There is no excuse for domestic violence
MICHELE MARR
One sweltering afternoon in 1989, while grocery-shopping at a
Super-Sol in Downtown Tel Aviv, a woman I had never seen before came
up to me and said, “Excuse me, may I speak with you?”
From her manner and tone I got the impression she wasn’t going to
ask which aisle the couscous was in. “Yes, of course,” I said and she
began to tell me a most unsettling story.

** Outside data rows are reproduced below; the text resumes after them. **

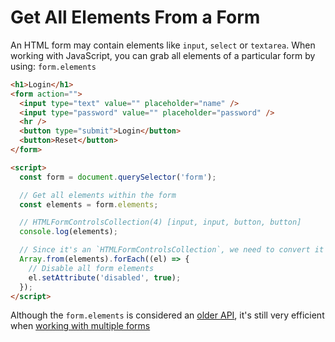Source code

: # Get All Elements From a Form

An HTML form may contain elements like `input`, `select` or `textarea`. When working with JavaScript, you can grab all elements of a particular form by using: `form.elements`

```html
<h1>Login</h1>
<form action="">
  <input type="text" value="" placeholder="name" />
  <input type="password" value="" placeholder="password" />
  <hr />
  <button type="submit">Login</button>
  <button>Reset</button>
</form>

<script>
  const form = document.querySelector('form');

  // Get all elements within the form
  const elements = form.elements;

  // HTMLFormControlsCollection(4) [input, input, button, button]
  console.log(elements);

  // Since it's an `HTMLFormControlsCollection`, we need to convert it to an JS array
  Array.from(elements).forEach((el) => {
    // Disable all form elements
    el.setAttribute('disabled', true);
  });
</script>
```

Although the `form.elements` is considered an [older API](https://developer.mozilla.org/en-US/docs/Web/API/HTMLCollection), it's still very efficient when [working with multiple forms](https://stackoverflow.com/a/75669350/1727948)
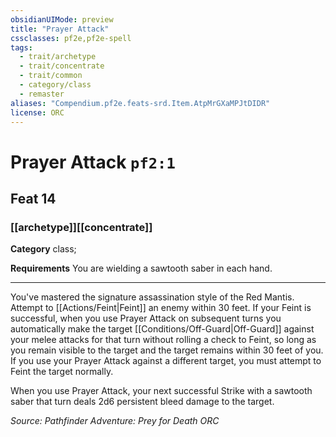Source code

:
 ```yaml
---
obsidianUIMode: preview
title: "Prayer Attack"
cssclasses: pf2e,pf2e-spell
tags:
  - trait/archetype
  - trait/concentrate
  - trait/common
  - category/class
  - remaster
aliases: "Compendium.pf2e.feats-srd.Item.AtpMrGXaMPJtDIDR"
license: ORC
---
```

# Prayer Attack `pf2:1`
## Feat 14
### [[archetype]][[concentrate]]

**Category** class; 




**Requirements** You are wielding a sawtooth saber in each hand.

* * *

You've mastered the signature assassination style of the Red Mantis. Attempt to [[Actions/Feint|Feint]] an enemy within 30 feet. If your Feint is successful, when you use Prayer Attack on subsequent turns you automatically make the target [[Conditions/Off-Guard|Off-Guard]] against your melee attacks for that turn without rolling a check to Feint, so long as you remain visible to the target and the target remains within 30 feet of you. If you use your Prayer Attack against a different target, you must attempt to Feint the target normally.

When you use Prayer Attack, your next successful Strike with a sawtooth saber that turn deals 2d6 persistent bleed damage to the target.

*Source: Pathfinder Adventure: Prey for Death*
*ORC*
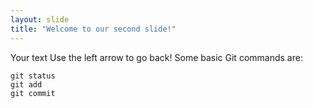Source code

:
 ```yaml
---
layout: slide
title: "Welcome to our second slide!"
---
```

Your text
Use the left arrow to go back!
Some basic Git commands are:
```
git status
git add
git commit
```
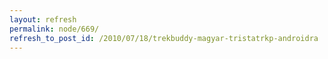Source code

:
 ```yaml
---
layout: refresh
permalink: node/669/
refresh_to_post_id: /2010/07/18/trekbuddy-magyar-tristatrkp-androidra
---
```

Two years before, she had emigrated from New York to Israel and
after some months she met a man to whom she became engaged then
married. Her husband lived with his retired parents in a two-bedroom
flat. He worked at a bank.
From the day she first moved into the home, he treated her like a
servant. She did all the cooking, cleaning, everyone’s laundry and
ironing, when and how he or his mother told her to do it.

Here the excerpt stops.